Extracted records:
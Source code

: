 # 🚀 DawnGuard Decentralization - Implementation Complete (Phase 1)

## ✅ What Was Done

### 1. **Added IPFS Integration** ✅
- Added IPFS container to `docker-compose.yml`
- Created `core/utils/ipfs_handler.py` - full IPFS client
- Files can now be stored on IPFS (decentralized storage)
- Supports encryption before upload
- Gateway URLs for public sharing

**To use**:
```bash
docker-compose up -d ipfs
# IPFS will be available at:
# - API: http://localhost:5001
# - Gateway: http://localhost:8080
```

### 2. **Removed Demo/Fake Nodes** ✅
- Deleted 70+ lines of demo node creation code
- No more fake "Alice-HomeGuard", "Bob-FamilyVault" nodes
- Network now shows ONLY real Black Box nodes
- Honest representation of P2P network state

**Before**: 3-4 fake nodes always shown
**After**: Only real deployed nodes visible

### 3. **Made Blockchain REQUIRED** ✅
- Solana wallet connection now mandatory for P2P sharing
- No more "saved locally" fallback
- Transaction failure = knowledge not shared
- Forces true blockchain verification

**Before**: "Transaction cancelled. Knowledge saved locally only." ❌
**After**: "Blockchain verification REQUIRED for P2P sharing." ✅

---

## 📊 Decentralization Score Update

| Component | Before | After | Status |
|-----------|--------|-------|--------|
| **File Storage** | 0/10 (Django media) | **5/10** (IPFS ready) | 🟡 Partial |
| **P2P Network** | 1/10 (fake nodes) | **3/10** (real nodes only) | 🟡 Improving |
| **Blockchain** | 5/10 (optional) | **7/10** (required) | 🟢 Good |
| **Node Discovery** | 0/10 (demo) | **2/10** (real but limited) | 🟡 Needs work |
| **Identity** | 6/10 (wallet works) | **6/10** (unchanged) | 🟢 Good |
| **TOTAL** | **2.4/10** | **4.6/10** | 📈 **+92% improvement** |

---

■ Directions
Would you copy out every line in the records that includes the string "localhost"?

■ Exercise response
# - API: http://localhost:5001
# - Gateway: http://localhost:8080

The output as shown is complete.